*Task input*
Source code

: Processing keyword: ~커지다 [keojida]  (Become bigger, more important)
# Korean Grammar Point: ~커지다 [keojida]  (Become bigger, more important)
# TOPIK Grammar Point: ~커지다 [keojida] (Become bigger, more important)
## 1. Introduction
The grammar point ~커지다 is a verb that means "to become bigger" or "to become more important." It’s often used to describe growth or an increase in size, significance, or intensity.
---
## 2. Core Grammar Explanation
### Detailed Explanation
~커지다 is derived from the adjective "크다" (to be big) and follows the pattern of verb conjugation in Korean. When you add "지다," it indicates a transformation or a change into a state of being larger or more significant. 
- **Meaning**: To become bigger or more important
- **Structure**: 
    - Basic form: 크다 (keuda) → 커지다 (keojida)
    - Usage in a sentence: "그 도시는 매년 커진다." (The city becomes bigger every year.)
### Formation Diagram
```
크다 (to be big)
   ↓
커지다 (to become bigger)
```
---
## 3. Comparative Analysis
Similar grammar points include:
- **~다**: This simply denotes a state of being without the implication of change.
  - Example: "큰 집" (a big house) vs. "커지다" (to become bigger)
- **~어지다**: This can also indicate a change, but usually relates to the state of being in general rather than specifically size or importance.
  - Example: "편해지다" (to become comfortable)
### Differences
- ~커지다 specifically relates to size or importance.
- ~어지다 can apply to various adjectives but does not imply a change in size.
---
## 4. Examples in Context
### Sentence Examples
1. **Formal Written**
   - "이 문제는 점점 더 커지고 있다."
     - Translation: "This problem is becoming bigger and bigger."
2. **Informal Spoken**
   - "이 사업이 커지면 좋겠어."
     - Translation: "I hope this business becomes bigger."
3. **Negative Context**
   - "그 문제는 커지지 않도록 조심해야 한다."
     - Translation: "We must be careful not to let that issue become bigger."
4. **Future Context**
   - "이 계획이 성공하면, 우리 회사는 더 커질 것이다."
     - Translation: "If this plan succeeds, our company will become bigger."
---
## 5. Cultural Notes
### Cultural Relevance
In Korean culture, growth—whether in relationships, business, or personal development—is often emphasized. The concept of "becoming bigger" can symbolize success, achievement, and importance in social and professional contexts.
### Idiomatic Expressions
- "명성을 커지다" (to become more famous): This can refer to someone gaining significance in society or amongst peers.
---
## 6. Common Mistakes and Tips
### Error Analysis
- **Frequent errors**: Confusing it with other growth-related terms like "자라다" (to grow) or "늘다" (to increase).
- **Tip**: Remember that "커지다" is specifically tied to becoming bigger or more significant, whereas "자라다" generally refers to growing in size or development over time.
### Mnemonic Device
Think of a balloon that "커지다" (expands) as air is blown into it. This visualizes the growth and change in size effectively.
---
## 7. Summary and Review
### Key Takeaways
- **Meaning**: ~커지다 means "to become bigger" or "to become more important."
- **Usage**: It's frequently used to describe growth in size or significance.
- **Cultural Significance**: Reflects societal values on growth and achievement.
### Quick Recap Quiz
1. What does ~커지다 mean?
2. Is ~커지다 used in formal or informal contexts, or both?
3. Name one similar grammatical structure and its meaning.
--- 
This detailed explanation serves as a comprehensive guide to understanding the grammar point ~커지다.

*Your task*
A verbatim transcription is needed of the lines above, starting at the line with "- Basic form: 크다 (keuda) → 커지다 (keojida)" and ending at the line with "3. **Negative Context**", both included, and of nothing else.

*Result*
    - Basic form: 크다 (keuda) → 커지다 (keojida)
    - Usage in a sentence: "그 도시는 매년 커진다." (The city becomes bigger every year.)
### Formation Diagram
```
크다 (to be big)
   ↓
커지다 (to become bigger)
```
---
## 3. Comparative Analysis
Similar grammar points include:
- **~다**: This simply denotes a state of being without the implication of change.
  - Example: "큰 집" (a big house) vs. "커지다" (to become bigger)
- **~어지다**: This can also indicate a change, but usually relates to the state of being in general rather than specifically size or importance.
  - Example: "편해지다" (to become comfortable)
### Differences
- ~커지다 specifically relates to size or importance.
- ~어지다 can apply to various adjectives but does not imply a change in size.
---
## 4. Examples in Context
### Sentence Examples
1. **Formal Written**
   - "이 문제는 점점 더 커지고 있다."
     - Translation: "This problem is becoming bigger and bigger."
2. **Informal Spoken**
   - "이 사업이 커지면 좋겠어."
     - Translation: "I hope this business becomes bigger."
3. **Negative Context**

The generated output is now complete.